Trypoxylon attenuatum is a species of spider hunting wasp exhibited to hunt L. sclopetarius. These wasps are normally found in Southern Europe and prey on both foraging and sedentary spiders. T. attenuatum will paralyze spiders and bring them back to their nests. Once at the nest, L. sclopetarius may have an egg laid in it and serve as a food source for the wasp's larvae.

==Interactions with humans and animals==
L. sclopetarius has been found in urban environments aggregating around light sources. In Finland, they have been found in boats and boathouses. These spiders can migrate via boats which have caused them to be found in isolated islands such as the Åland Islands and spread over much of coastal Europe. One restaurant boat owner said the staff needed to get rid of webs every morning as they were driving away customers.
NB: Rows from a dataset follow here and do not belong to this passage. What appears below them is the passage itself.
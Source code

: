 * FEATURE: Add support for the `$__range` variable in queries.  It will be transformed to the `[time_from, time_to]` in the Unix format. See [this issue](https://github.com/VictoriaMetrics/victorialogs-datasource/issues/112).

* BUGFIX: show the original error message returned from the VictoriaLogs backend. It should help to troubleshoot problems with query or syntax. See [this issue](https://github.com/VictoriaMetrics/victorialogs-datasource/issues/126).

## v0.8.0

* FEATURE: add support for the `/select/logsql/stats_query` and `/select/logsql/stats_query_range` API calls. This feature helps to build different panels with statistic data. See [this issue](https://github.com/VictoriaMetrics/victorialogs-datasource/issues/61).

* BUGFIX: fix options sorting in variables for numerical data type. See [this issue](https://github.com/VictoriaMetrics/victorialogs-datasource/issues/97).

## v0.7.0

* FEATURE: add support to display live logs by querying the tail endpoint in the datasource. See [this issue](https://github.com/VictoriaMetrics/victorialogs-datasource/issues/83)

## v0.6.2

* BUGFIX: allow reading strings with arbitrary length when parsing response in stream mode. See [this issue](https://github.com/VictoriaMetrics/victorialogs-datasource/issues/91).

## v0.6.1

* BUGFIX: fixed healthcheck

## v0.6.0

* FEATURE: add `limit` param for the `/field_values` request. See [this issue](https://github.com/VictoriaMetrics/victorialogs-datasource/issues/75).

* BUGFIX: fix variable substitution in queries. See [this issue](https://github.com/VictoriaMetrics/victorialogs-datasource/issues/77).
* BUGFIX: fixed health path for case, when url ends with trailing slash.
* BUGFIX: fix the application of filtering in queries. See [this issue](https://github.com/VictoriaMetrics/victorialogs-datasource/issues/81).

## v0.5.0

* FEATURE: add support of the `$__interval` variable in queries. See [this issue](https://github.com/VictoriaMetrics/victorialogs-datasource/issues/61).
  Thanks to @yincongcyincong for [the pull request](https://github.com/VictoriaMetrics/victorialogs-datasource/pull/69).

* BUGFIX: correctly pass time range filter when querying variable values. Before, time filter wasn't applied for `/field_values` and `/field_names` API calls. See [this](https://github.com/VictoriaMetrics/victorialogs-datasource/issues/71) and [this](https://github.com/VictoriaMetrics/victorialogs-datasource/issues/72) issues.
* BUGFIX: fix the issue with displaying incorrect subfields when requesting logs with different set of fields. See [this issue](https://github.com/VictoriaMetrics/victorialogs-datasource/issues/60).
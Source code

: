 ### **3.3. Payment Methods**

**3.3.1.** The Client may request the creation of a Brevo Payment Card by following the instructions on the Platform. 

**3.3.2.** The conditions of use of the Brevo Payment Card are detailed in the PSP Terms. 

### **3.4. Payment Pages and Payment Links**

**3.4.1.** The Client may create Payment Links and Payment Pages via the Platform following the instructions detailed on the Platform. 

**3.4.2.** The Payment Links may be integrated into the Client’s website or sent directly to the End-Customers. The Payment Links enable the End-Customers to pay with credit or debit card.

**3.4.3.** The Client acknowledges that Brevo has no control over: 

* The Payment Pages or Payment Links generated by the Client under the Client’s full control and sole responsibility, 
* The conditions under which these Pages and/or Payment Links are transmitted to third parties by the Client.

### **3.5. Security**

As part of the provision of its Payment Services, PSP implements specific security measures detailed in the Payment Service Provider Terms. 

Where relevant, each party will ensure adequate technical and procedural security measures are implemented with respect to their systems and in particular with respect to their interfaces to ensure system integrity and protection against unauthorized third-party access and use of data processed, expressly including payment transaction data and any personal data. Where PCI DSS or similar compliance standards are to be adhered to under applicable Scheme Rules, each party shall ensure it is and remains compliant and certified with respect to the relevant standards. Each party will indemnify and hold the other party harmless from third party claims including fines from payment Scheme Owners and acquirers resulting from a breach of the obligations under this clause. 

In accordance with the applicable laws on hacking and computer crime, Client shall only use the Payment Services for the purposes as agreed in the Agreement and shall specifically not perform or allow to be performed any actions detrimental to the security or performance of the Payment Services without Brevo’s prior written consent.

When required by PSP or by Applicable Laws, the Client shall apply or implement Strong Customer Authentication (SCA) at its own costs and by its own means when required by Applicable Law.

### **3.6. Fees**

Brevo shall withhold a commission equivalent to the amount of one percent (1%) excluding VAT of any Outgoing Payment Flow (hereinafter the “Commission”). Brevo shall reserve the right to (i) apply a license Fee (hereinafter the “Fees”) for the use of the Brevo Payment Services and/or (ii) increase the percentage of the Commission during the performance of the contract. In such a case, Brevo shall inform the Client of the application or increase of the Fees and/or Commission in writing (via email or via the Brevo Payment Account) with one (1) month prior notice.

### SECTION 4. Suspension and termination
The annual migration of Larinioides sclopetarius is notable in Chicago, where ballooning spiders attach themselves to high rise buildings. L. sclopetarius webs serve as a balloon to move through air currents till they find an ideal location to construct their new webs. This usually causes panic with people. However, this is a common occurrence especially in high rise buildings because these spiders prefer higher ground. Because of this, L. sclopetarius prefers to reside along hotel windows, due to the added benefit of bright lights for insect prey to get trapped in their webs.

===Bites to humans===
Even when these spiders are present together in large numbers, they typically do not bite humans. L. sclopetarius is venomous; however, the effect of the venom ranges from the potency of a mosquito-bite to the sting of a honeybee. If they do bite, it is when their webs are threatened, and the bite is usually superficial and heals quickly without much need for medical help.